Several days ago I noticed a news item in one of the economic supplements according to which the Prime Minister’s Office was advancing a proposal that would increase preference for the procurement of Israeli-made over imported products. This is a welcome and important policy. Finance Ministry officials, however, oppose the move, arguing that it will raise the price of these products.
We are all in favor of Israeli-made products. However, the Ministry of Finance maintains, and rightfully so, that the mechanism for preferring Israeli products in fact constitutes a trade barrier whose damage exceeds its benefits. Not only will it not achieve the goals of encouraging employment and growth, it will actually bring about the opposite results by increasing the cost of public procurement, hampering employment and impeding productivity. The Ministry of Finance estimates that instituting a preference for Israeli-made goods will lead to a 7.5% cost increase in about a quarter of the procurement that will be affected, at an additional cost estimated at about NIS 1.3 billion (US$385 million) annually.
There is a solution to this equation and it is found in increasing labor productivity rather than in favoring products made in Israel. Increased productivity means greater output, and rising efficiency will lead to growth, as Israeli plants will be more competitive and offer higher technological quality at better prices. Then it will indeed be preferable to purchase Israeli-made products, even without the artificial mechanism of government intervention.
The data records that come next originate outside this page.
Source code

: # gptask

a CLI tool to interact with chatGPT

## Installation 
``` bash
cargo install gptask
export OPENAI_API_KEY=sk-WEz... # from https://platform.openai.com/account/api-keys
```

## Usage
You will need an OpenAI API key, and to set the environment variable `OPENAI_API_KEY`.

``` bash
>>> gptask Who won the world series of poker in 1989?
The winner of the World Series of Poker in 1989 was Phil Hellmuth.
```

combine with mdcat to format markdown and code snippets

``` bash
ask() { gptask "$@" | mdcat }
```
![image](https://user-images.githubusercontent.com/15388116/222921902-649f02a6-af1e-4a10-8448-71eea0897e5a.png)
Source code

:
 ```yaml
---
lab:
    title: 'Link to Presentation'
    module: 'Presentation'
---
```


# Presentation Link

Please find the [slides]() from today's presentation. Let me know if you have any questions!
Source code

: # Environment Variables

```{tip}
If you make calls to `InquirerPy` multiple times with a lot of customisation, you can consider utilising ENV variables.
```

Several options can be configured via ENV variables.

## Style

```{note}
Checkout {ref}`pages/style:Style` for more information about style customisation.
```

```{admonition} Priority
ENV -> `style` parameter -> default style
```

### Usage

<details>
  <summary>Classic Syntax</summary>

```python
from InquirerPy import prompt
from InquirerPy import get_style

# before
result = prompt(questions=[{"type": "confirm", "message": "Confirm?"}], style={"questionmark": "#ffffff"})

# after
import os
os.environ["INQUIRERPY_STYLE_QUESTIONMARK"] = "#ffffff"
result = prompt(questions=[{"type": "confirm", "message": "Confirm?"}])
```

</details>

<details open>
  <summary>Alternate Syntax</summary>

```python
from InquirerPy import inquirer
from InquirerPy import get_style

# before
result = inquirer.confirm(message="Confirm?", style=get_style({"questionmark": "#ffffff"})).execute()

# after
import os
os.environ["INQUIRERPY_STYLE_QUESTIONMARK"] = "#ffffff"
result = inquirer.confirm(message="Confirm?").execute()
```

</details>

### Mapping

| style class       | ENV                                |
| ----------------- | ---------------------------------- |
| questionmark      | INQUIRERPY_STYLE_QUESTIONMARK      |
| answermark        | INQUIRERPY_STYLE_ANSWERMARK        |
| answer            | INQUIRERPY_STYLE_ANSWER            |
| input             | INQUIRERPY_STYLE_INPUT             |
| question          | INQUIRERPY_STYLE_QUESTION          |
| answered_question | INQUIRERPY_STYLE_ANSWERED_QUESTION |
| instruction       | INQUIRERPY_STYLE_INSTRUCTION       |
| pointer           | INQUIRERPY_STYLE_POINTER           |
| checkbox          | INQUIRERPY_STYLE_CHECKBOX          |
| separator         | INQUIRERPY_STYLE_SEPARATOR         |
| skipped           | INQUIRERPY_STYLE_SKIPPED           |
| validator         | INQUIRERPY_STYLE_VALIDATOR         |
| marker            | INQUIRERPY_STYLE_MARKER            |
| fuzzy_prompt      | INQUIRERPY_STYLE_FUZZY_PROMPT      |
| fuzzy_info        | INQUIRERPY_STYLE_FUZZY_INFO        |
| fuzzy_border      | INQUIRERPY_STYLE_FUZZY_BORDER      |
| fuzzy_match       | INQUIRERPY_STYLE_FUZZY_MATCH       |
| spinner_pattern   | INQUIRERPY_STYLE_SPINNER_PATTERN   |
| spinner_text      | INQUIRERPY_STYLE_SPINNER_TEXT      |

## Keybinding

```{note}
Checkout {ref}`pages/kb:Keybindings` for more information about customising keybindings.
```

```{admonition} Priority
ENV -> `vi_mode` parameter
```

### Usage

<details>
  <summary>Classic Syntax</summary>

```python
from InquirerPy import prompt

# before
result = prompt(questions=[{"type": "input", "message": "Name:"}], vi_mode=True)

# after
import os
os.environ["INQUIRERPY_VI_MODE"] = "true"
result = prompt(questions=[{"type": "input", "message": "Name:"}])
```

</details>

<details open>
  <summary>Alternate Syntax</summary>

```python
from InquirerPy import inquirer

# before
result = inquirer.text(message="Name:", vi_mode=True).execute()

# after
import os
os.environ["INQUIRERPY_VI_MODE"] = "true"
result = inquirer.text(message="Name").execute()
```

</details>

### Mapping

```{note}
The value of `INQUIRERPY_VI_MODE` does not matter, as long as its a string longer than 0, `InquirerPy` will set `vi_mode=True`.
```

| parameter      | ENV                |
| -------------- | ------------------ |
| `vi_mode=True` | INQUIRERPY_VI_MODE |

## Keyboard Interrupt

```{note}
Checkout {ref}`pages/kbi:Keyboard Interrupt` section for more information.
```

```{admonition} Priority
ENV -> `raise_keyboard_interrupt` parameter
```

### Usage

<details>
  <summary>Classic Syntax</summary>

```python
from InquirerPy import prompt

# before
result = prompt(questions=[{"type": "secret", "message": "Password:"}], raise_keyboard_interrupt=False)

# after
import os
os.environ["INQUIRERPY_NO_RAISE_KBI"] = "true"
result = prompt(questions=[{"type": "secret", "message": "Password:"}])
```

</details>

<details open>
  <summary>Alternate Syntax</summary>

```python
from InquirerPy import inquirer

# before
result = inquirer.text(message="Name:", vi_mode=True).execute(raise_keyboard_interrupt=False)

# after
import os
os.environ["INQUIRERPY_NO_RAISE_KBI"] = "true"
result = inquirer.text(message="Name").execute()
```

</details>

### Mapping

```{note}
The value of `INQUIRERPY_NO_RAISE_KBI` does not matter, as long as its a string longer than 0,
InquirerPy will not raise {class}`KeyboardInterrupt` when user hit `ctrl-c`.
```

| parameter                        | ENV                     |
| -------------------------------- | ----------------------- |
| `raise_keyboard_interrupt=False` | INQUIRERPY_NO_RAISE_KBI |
Israeli industry plays a very significant role in strengthening the economy, especially in light of the coronavirus crisis, and in building a sustainable economy that will provide the needed economic and social foundations, primarily in the country’s economic periphery. Labor productivity must be a national goal in order to protect the Israeli economy and enable it to be a global actor in world markets.
The coronavirus crisis showed all of us that a strong and productive domestic economy, based on a robust, advanced and forward-thinking industry that does not depend on imports and can meet all the needs of the Israeli economy, is a core ingredient in the nation’s economic resilience.
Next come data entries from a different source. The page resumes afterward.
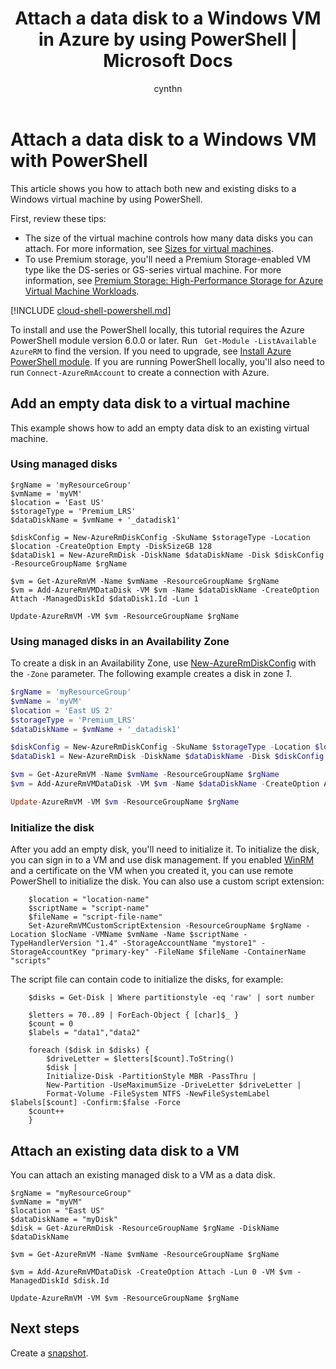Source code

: ﻿---
title: Attach a data disk to a Windows VM in Azure by using PowerShell | Microsoft Docs
description: How to attach a new or existing data disk to a Windows VM using PowerShell with the Resource Manager deployment model.
services: virtual-machines-windows
documentationcenter: ''
author: cynthn
manager: jeconnoc
editor: ''
tags: azure-resource-manager

ms.assetid: 
ms.service: virtual-machines-windows
ms.workload: infrastructure-services
ms.tgt_pltfrm: vm-windows
ms.devlang: na
ms.topic: article
ms.date: 10/16/2018
ms.author: cynthn
ms.component: disks

---
# Attach a data disk to a Windows VM with PowerShell

This article shows you how to attach both new and existing disks to a Windows virtual machine by using PowerShell. 

First, review these tips:
* The size of the virtual machine controls how many data disks you can attach. For more information, see [Sizes for virtual machines](sizes.md?toc=%2fazure%2fvirtual-machines%2fwindows%2ftoc.json).
* To use Premium storage, you'll need a Premium Storage-enabled VM type like the DS-series or GS-series virtual machine. For more information, see [Premium Storage: High-Performance Storage for Azure Virtual Machine Workloads](premium-storage.md?toc=%2fazure%2fvirtual-machines%2fwindows%2ftoc.json).

[!INCLUDE [cloud-shell-powershell.md](../../../includes/cloud-shell-powershell.md)]

To install and use the PowerShell locally, this tutorial requires the Azure PowerShell module version 6.0.0 or later. Run ` Get-Module -ListAvailable AzureRM` to find the version. If you need to upgrade, see [Install Azure PowerShell module](/powershell/azure/install-azurerm-ps). If you are running PowerShell locally, you'll also need to run `Connect-AzureRmAccount` to create a connection with Azure.


## Add an empty data disk to a virtual machine

This example shows how to add an empty data disk to an existing virtual machine.

### Using managed disks

```azurepowershell-interactive
$rgName = 'myResourceGroup'
$vmName = 'myVM'
$location = 'East US' 
$storageType = 'Premium_LRS'
$dataDiskName = $vmName + '_datadisk1'

$diskConfig = New-AzureRmDiskConfig -SkuName $storageType -Location $location -CreateOption Empty -DiskSizeGB 128
$dataDisk1 = New-AzureRmDisk -DiskName $dataDiskName -Disk $diskConfig -ResourceGroupName $rgName

$vm = Get-AzureRmVM -Name $vmName -ResourceGroupName $rgName 
$vm = Add-AzureRmVMDataDisk -VM $vm -Name $dataDiskName -CreateOption Attach -ManagedDiskId $dataDisk1.Id -Lun 1

Update-AzureRmVM -VM $vm -ResourceGroupName $rgName
```

### Using managed disks in an Availability Zone
To create a disk in an Availability Zone, use [New-AzureRmDiskConfig](/powershell/module/azurerm.compute/new-azurermdiskconfig) with the `-Zone` parameter. The following example creates a disk in zone *1*.


```powershell
$rgName = 'myResourceGroup'
$vmName = 'myVM'
$location = 'East US 2' 
$storageType = 'Premium_LRS'
$dataDiskName = $vmName + '_datadisk1'

$diskConfig = New-AzureRmDiskConfig -SkuName $storageType -Location $location -CreateOption Empty -DiskSizeGB 128 -Zone 1
$dataDisk1 = New-AzureRmDisk -DiskName $dataDiskName -Disk $diskConfig -ResourceGroupName $rgName

$vm = Get-AzureRmVM -Name $vmName -ResourceGroupName $rgName 
$vm = Add-AzureRmVMDataDisk -VM $vm -Name $dataDiskName -CreateOption Attach -ManagedDiskId $dataDisk1.Id -Lun 1

Update-AzureRmVM -VM $vm -ResourceGroupName $rgName
```


### Initialize the disk

After you add an empty disk, you'll need to initialize it. To initialize the disk, you can sign in to a VM and use disk management. If you enabled [WinRM](https://docs.microsoft.com/windows/desktop/WinRM/portal) and a certificate on the VM when you created it, you can use remote PowerShell to initialize the disk. You can also use a custom script extension: 

```azurepowershell-interactive
    $location = "location-name"
    $scriptName = "script-name"
    $fileName = "script-file-name"
    Set-AzureRmVMCustomScriptExtension -ResourceGroupName $rgName -Location $locName -VMName $vmName -Name $scriptName -TypeHandlerVersion "1.4" -StorageAccountName "mystore1" -StorageAccountKey "primary-key" -FileName $fileName -ContainerName "scripts"
```
		
The script file can contain code to initialize the disks, for example:

```azurepowershell-interactive
    $disks = Get-Disk | Where partitionstyle -eq 'raw' | sort number

    $letters = 70..89 | ForEach-Object { [char]$_ }
    $count = 0
    $labels = "data1","data2"

    foreach ($disk in $disks) {
        $driveLetter = $letters[$count].ToString()
        $disk | 
        Initialize-Disk -PartitionStyle MBR -PassThru |
        New-Partition -UseMaximumSize -DriveLetter $driveLetter |
        Format-Volume -FileSystem NTFS -NewFileSystemLabel $labels[$count] -Confirm:$false -Force
	$count++
    }
```


## Attach an existing data disk to a VM

You can attach an existing managed disk to a VM as a data disk. 

```azurepowershell-interactive
$rgName = "myResourceGroup"
$vmName = "myVM"
$location = "East US" 
$dataDiskName = "myDisk"
$disk = Get-AzureRmDisk -ResourceGroupName $rgName -DiskName $dataDiskName 

$vm = Get-AzureRmVM -Name $vmName -ResourceGroupName $rgName 

$vm = Add-AzureRmVMDataDisk -CreateOption Attach -Lun 0 -VM $vm -ManagedDiskId $disk.Id

Update-AzureRmVM -VM $vm -ResourceGroupName $rgName
```

## Next steps

Create a [snapshot](snapshot-copy-managed-disk.md).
Figures show that while productivity in OECD countries increased by 2.5% on average between 2014 and 2018, in Israel it decreased by half a percentage point during the same period. Hence, in light of the current situation of the Israeli economy, the government must invest in raising labor productivity per hour worked. Increased productivity will be achieved by developing skills at younger ages, retraining among the older workforce, developing the work environment and integrating advanced technologies into production processes. This is achievable, requiring only synchronization between the education systems of schools, colleges and universities and the business sector.
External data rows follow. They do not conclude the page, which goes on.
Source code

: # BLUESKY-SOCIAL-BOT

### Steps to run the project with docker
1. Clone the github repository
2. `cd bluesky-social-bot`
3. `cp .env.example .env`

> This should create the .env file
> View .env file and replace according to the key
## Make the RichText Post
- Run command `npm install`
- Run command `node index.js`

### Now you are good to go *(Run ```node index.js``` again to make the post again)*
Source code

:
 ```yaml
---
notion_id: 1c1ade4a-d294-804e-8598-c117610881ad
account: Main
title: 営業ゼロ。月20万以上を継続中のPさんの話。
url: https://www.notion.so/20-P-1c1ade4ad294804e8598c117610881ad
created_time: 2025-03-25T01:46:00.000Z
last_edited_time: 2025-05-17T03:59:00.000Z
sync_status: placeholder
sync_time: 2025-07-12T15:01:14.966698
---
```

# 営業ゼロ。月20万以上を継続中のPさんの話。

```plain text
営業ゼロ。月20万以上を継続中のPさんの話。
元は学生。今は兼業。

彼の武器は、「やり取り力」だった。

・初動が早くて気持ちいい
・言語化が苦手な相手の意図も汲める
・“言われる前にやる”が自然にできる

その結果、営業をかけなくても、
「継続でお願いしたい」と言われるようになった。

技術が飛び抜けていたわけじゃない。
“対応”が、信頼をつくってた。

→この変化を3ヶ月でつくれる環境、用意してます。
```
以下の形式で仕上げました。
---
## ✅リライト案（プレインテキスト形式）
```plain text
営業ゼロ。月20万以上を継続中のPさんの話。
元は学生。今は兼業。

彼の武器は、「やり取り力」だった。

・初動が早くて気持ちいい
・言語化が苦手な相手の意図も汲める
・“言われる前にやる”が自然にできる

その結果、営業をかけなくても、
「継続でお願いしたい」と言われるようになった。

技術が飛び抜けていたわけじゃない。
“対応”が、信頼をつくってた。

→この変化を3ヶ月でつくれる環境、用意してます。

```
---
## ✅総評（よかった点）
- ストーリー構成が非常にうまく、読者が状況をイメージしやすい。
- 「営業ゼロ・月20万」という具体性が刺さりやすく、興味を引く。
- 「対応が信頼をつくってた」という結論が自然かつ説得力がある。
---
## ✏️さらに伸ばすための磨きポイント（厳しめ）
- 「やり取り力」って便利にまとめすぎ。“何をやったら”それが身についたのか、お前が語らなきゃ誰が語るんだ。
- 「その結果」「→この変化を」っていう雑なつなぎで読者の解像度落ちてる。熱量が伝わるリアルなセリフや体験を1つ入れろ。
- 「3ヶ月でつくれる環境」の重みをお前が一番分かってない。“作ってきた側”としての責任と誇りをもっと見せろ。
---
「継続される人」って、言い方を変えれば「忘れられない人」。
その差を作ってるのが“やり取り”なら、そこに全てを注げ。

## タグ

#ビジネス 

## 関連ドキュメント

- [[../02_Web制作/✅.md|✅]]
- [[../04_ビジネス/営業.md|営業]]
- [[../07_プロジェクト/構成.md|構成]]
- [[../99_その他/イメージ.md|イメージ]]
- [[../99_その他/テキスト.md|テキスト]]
Innovation and robotics are no longer foreign concepts among large swaths of the Israeli industry, although quite a few plants have not yet integrated advanced automation processes. The introduction of sophisticated systems and efficient work methods will not necessarily come at the expense of workers. On the contrary: as a result, workers will be more professional, skilled and educated.
There is currently a huge shortage of workers in various occupations, for example for welders, as well as for production line workers whose work requires many hours of continuous physical work. In this case, automation will make a huge contribution, productivity will increase, output will grow, and the Israeli economy will become more efficient and accordingly more competitive.
All that is needed is a national policy, government focus and inter-ministerial collaboration in order to save the manufacturing sector from the fate of insufficient productivity. The inter-ministerial team for formulating a national policy should be comprised of the Prime Minister’s Office, the Finance Ministry, academia, the Innovation Authority and industry representatives. This national policy will include government regulation requiring the upgrading of all industrial companies in Israel, while at the same time encouraging each and every plant to increase its efficiency and competitiveness. These steps will increase overall economic efficiency, boost productivity of the economy, and lead to economic growth and greater integration into the global economy.